To experience the Grainger Sky Theatre I booked our little group into seeing the Adler’s premier show, Destination Solar System. It was not cheap, as to see it is necessary to purchase Anytime All Access passes at $34.95 adults and $29.95 for children. Still it is worth the cost for the 30-minute show plus the pass allows viewing all other shows at the planetarium together with all the exhibits.

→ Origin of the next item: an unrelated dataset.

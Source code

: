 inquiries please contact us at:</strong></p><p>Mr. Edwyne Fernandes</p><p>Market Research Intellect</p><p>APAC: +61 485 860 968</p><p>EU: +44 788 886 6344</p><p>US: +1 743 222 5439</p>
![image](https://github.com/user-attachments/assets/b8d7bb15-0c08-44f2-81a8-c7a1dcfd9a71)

The Adler Planetarium can be seen (circled) in this view from the Chicago Skydeck, on the 103rd floor of the Willis (formerly Sears) Tower, which is the second tallest building in the United States. Photo Nick Lomb
To my pleasant surprise the show was very much designed with young children in mind and perfectly suited the three 8 to 11 year olds in our group. The fun began in the entrance foyer as we waited to be allowed into theatre. We were told that it is the year 2096 and we were about to undertake a tour of the highlights of our solar system. Inside, after the theatre filled the show began with the blast off into space. There was a live guide Jesse who wandered among the audience telling us about what we were seeing, all the while bantering with both members of the audience and the spaceship’s computer Max.
The images were truly impressive with sights ranging from the surface of the Moon to activity on the Sun’s visible surface together with visits to Titan, Mars and the asteroid belt. Certainly all the highlights in the solar system were visited. At one stage there was a serious problem with our spaceship and Jesse heroically had to make an emergency repair (I do not want to give too much away). No surprise that the three children in our group loved the show.

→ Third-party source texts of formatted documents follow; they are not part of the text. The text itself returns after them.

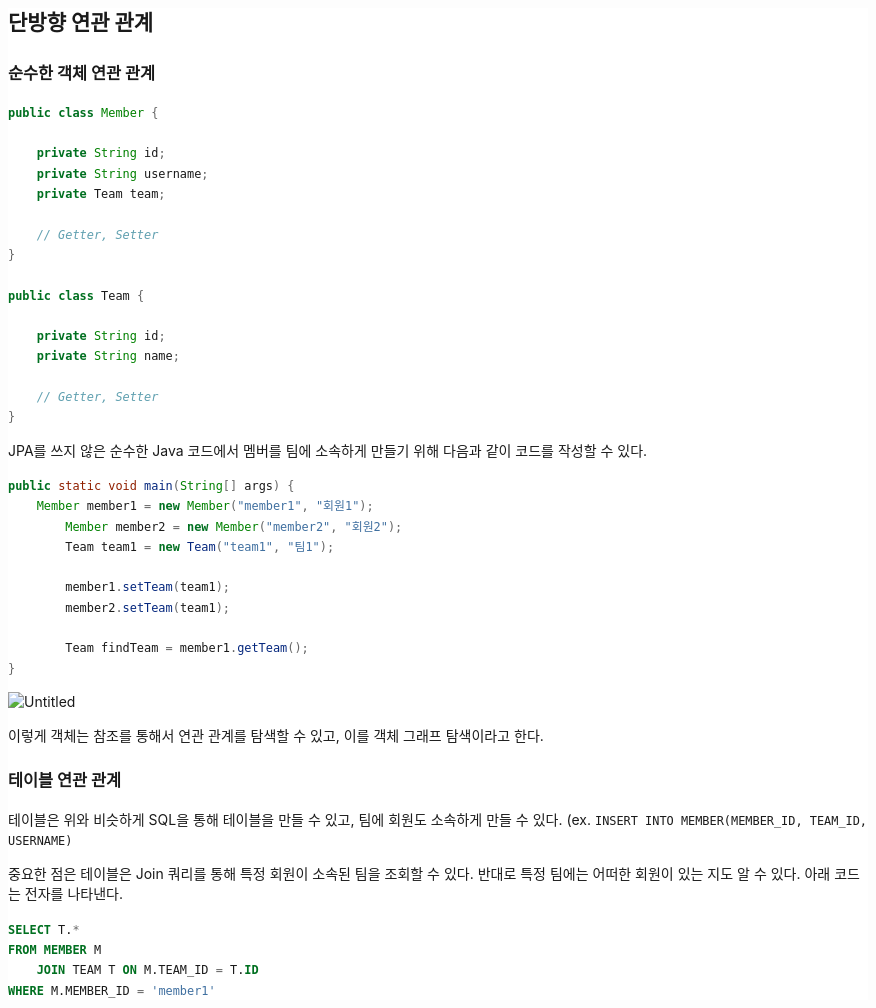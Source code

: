 
## 단방향 연관 관계

### 순수한 객체 연관 관계

```java
public class Member {
    
    private String id;
    private String username;
    private Team team;

    // Getter, Setter
}

public class Team {

    private String id;
    private String name;

    // Getter, Setter
}
```

JPA를 쓰지 않은 순수한 Java 코드에서 멤버를 팀에 소속하게 만들기 위해 다음과 같이 코드를 작성할 수 있다.

```java
public static void main(String[] args) {
    Member member1 = new Member("member1", "회원1");
		Member member2 = new Member("member2", "회원2");
		Team team1 = new Team("team1", "팀1");

		member1.setTeam(team1);
		member2.setTeam(team1);

		Team findTeam = member1.getTeam();
}
```

![Untitled](https://www.notion.so/image/https%3A%2F%2Fs3-us-west-2.amazonaws.com%2Fsecure.notion-static.com%2Fda6b372a-64cb-4c59-aaf1-b19ea23d079a%2FUntitled.png?table=block&id=325ee55b-739d-4fa9-ae58-b3f39bcbce15&spaceId=b453bd85-cb15-44b5-bf2e-580aeda8074e&width=2000&userId=80352c12-65a4-4562-9a36-2179ed0dfffb&cache=v2)

이렇게 객체는 참조를 통해서 연관 관계를 탐색할 수 있고, 이를 객체 그래프 탐색이라고 한다.

### 테이블 연관 관계

테이블은 위와 비슷하게 SQL을 통해 테이블을 만들 수 있고, 팀에 회원도 소속하게 만들 수 있다. (ex. `INSERT INTO MEMBER(MEMBER_ID, TEAM_ID, USERNAME)`

중요한 점은 테이블은 Join 쿼리를 통해 특정 회원이 소속된 팀을 조회할 수 있다. 반대로 특정 팀에는 어떠한 회원이 있는 지도 알 수 있다. 아래 코드는 전자를 나타낸다.

```sql
SELECT T.*
FROM MEMBER M
    JOIN TEAM T ON M.TEAM_ID = T.ID
WHERE M.MEMBER_ID = 'member1'
```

I wondered about Jesse as he seemed far too good an actor to be a usual planetarium presenter. A little subsequent research told me that there are six Jesses, or possibly three Jesses and three Jessies as three are male and three female. They are all actors with experience in improvisation and were given some astronomical training by the Adler staff.
We did see another of a number of shows on offer at the Adler Planetarium, but Destination Solar System is highly recommended, especially for those with children in tow. Presented in a state-of-the-art sky theatre, the show is fun and in a refreshingly new style.
I gave a public lecture at the Adler called ‘Looking up from Down Under ‘. Huge audience – and they paid me 🙂 however I couldn’t find a bank outside Chicago which would cash the cheque.